Les investisseurs affluent simultanément vers l'or et le Bitcoin, les utilisant comme des outils de couverture contre les risques fiscaux. Les fonds négociés en bourse (ETF) qui suivent ces deux classes d'actifs ont établi un record d'entrées nettes de capitaux au cours des cinq dernières séances de négociation.
Le 26 août, selon les données compilées par Bloomberg, les ETF concernés ont attiré un total de 70 milliards de dollars au cours des cinq derniers jours de bourse, plaçant les plus grands ETF sur l'or et le Bitcoin en tête du classement des entrées de capitaux des ETF américains, aux côtés des produits phares du marché actions.
Cette vague de capitaux est motivée par la résurgence des inquiétudes concernant la dette américaine, l'évolution du dollar et les efforts de contrôle des rendements à long terme.
Le déclencheur immédiat est venu du plan proposé par la Secrétaire au Trésor américain, Bessent – visant à au moins doubler le volume des rachats d'obligations d'État à long terme. Après l'annonce de cette nouvelle, les rendements des obligations américaines et le dollar ont reculé, tandis que les prix de l'or et du Bitcoin ont bondi.

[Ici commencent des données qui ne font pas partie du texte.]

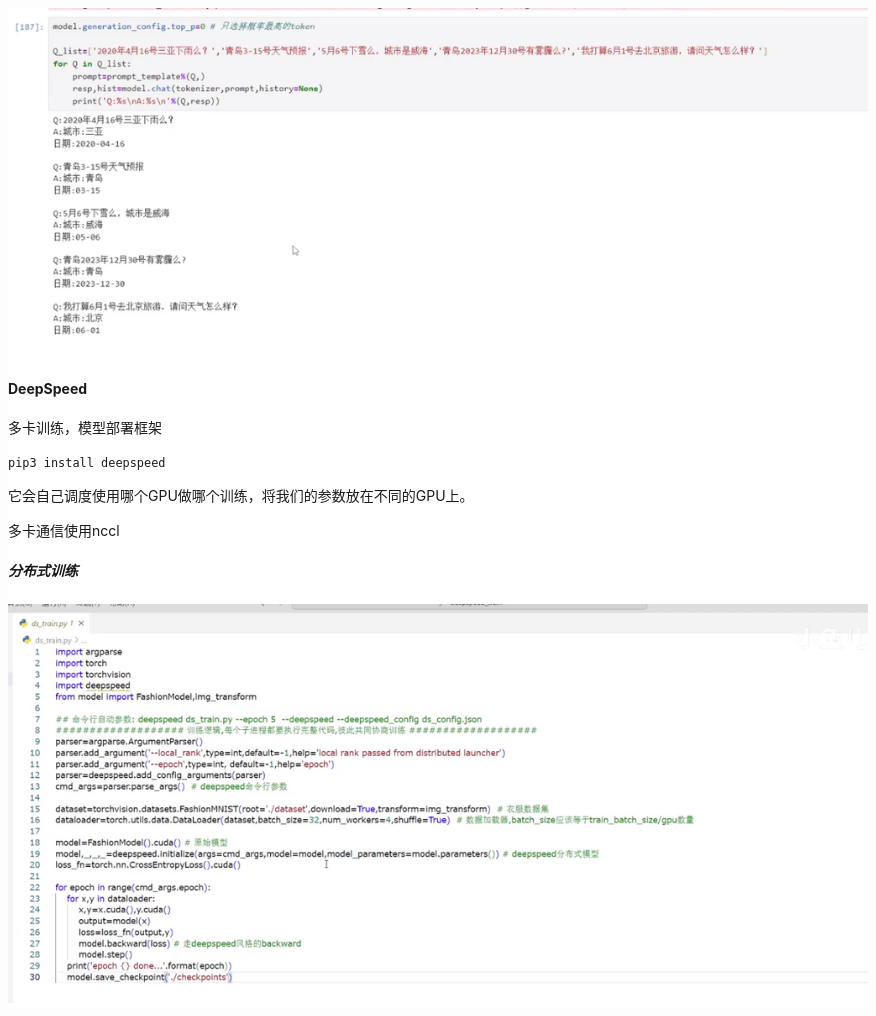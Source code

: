 ![image-20240130172742942](images/image-20240130172742942.png)



#### DeepSpeed

多卡训练，模型部署框架

```shell
pip3 install deepspeed
```

它会自己调度使用哪个GPU做哪个训练，将我们的参数放在不同的GPU上。

多卡通信使用nccl

##### 分布式训练

![image-20240131103427666](images/image-20240131103427666.png)
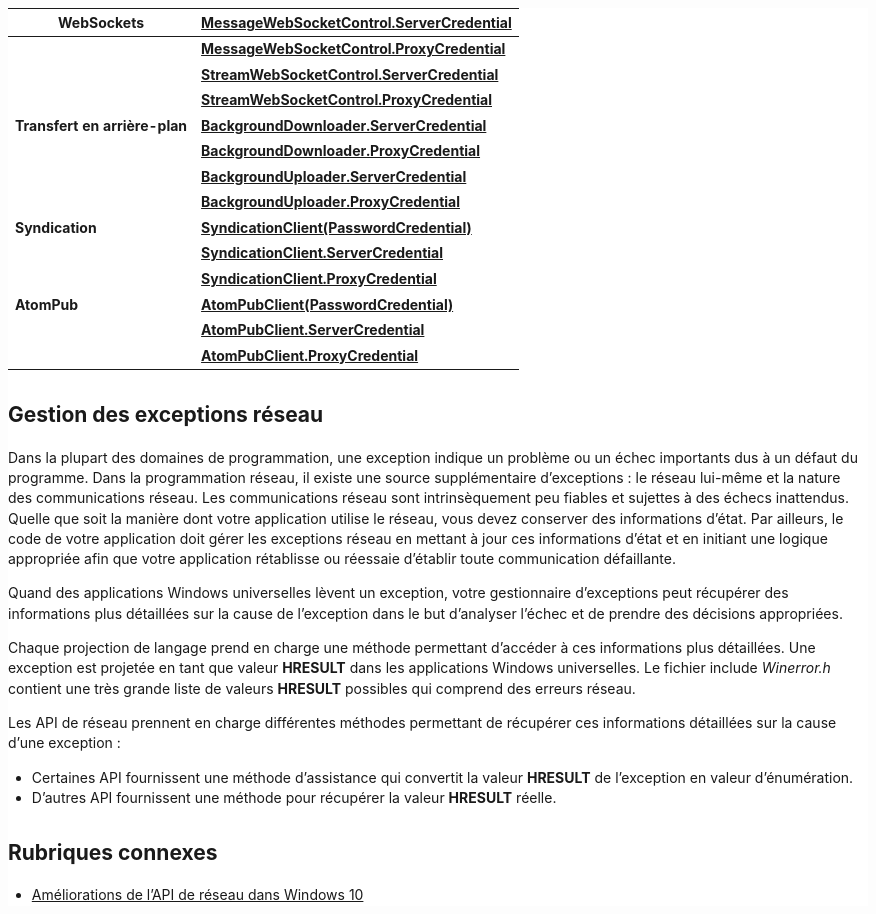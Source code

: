 | **WebSockets** | [**MessageWebSocketControl.ServerCredential**](https://docs.microsoft.com/uwp/api/windows.networking.sockets.messagewebsocketcontrol.servercredential) |
|-------------------------|----------------------------------------------------------------------------------------------------------|
|  | [**MessageWebSocketControl.ProxyCredential**](https://docs.microsoft.com/uwp/api/windows.networking.sockets.messagewebsocketcontrol.proxycredential) |
|  | [**StreamWebSocketControl.ServerCredential**](https://docs.microsoft.com/uwp/api/windows.networking.sockets.streamwebsocketcontrol.servercredential) |
|  | [**StreamWebSocketControl.ProxyCredential**](https://docs.microsoft.com/uwp/api/windows.networking.sockets.streamwebsocketcontrol.proxycredential) |
| **Transfert en arrière-plan** | [**BackgroundDownloader.ServerCredential**](https://docs.microsoft.com/uwp/api/windows.networking.backgroundtransfer.backgrounddownloader.servercredential) |
|  | [**BackgroundDownloader.ProxyCredential**](https://docs.microsoft.com/uwp/api/windows.networking.backgroundtransfer.backgrounddownloader.proxycredential) |
|  | [**BackgroundUploader.ServerCredential**](https://docs.microsoft.com/uwp/api/windows.networking.backgroundtransfer.backgrounduploader.servercredential) |
|  | [**BackgroundUploader.ProxyCredential**](https://docs.microsoft.com/uwp/api/windows.networking.backgroundtransfer.backgrounduploader.proxycredential) |
| **Syndication** | [**SyndicationClient(PasswordCredential)** ](https://docs.microsoft.com/uwp/api/windows.web.syndication.syndicationclient.-ctor#Windows_Web_Syndication_SyndicationClient__ctor_Windows_Security_Credentials_PasswordCredential_) |
|  | [**SyndicationClient.ServerCredential**](https://docs.microsoft.com/uwp/api/windows.web.syndication.syndicationclient.servercredential) |
|  | [**SyndicationClient.ProxyCredential**](https://docs.microsoft.com/uwp/api/windows.web.syndication.syndicationclient.proxycredential) |
| **AtomPub** | [**AtomPubClient(PasswordCredential)** ](https://docs.microsoft.com/uwp/api/windows.web.atompub.atompubclient.-ctor#Windows_Web_AtomPub_AtomPubClient__ctor_Windows_Security_Credentials_PasswordCredential_) |
|  | [**AtomPubClient.ServerCredential**](https://docs.microsoft.com/uwp/api/windows.web.atompub.atompubclient.servercredential) |
|  | [**AtomPubClient.ProxyCredential**](https://docs.microsoft.com/uwp/api/windows.web.atompub.atompubclient.proxycredential) |

## <a name="handling-network-exceptions"></a>Gestion des exceptions réseau
Dans la plupart des domaines de programmation, une exception indique un problème ou un échec importants dus à un défaut du programme. Dans la programmation réseau, il existe une source supplémentaire d’exceptions : le réseau lui-même et la nature des communications réseau. Les communications réseau sont intrinsèquement peu fiables et sujettes à des échecs inattendus. Quelle que soit la manière dont votre application utilise le réseau, vous devez conserver des informations d’état. Par ailleurs, le code de votre application doit gérer les exceptions réseau en mettant à jour ces informations d’état et en initiant une logique appropriée afin que votre application rétablisse ou réessaie d’établir toute communication défaillante.

Quand des applications Windows universelles lèvent un exception, votre gestionnaire d’exceptions peut récupérer des informations plus détaillées sur la cause de l’exception dans le but d’analyser l’échec et de prendre des décisions appropriées.

Chaque projection de langage prend en charge une méthode permettant d’accéder à ces informations plus détaillées. Une exception est projetée en tant que valeur **HRESULT** dans les applications Windows universelles. Le fichier include *Winerror.h* contient une très grande liste de valeurs **HRESULT** possibles qui comprend des erreurs réseau.

Les API de réseau prennent en charge différentes méthodes permettant de récupérer ces informations détaillées sur la cause d’une exception :

-   Certaines API fournissent une méthode d’assistance qui convertit la valeur **HRESULT** de l’exception en valeur d’énumération.
-   D’autres API fournissent une méthode pour récupérer la valeur **HRESULT** réelle.

## <a name="related-topics"></a>Rubriques connexes
* [Améliorations de l’API de réseau dans Windows 10](https://blogs.windows.com/buildingapps/2015/07/02/networking-api-improvements-in-windows-10/)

Selon les données de Bloomberg, le SPDR Gold Shares (GLD) de State Street a enregistré des entrées nettes de près de 34 milliards de dollars cette semaine, et l'iShares Bitcoin Trust ETF (IBIT) de BlackRock a attiré 15 milliards de dollars d'entrées nettes. Les deux fonds figurent parmi les dix premiers en termes d'entrées de capitaux cette semaine aux États-Unis.
Le GLD n'est devancé que par quelques produits comme le Vanguard S&P 500 ETF (VOO).
Ce que veulent les investisseurs, ce sont des actifs dont l'offre n'est pas soumise à l'intervention des gouvernements. Les réserves d'or sont limitées par la nature, et le nombre total de Bitcoins est plafonné de manière rigide par son code.
Dans un contexte d'anticipations d'expansion budgétaire et d'assouplissement monétaire, les deux partagent la même logique de valorisation. Le plan de rachat d'obligations à long terme de Bessent a été interprété par le marché comme un signal des autorités tentant de contenir les rendements à long terme, déclenchant directement cette vague d'achats concentrés.
Pour les investisseurs à la recherche d'outils de couverture fiscale, la frontière entre l'or et le Bitcoin s'estompe. Gautam Chhugani, analyste principal des actifs numériques mondiaux chez Bernstein, écrit dans un rapport :
L'ère du déclin des taux d'intérêt depuis 40 ans semble être terminée. Alors que les niveaux d'endettement souverain atteignent des sommets historiques, les gouvernements font face à une pression de remboursement de la dette de plus en plus lourde. Les investisseurs détenant des actifs rares comme le Bitcoin, qui ne peuvent être facilement augmentés ou dilués, pourraient en bénéficier.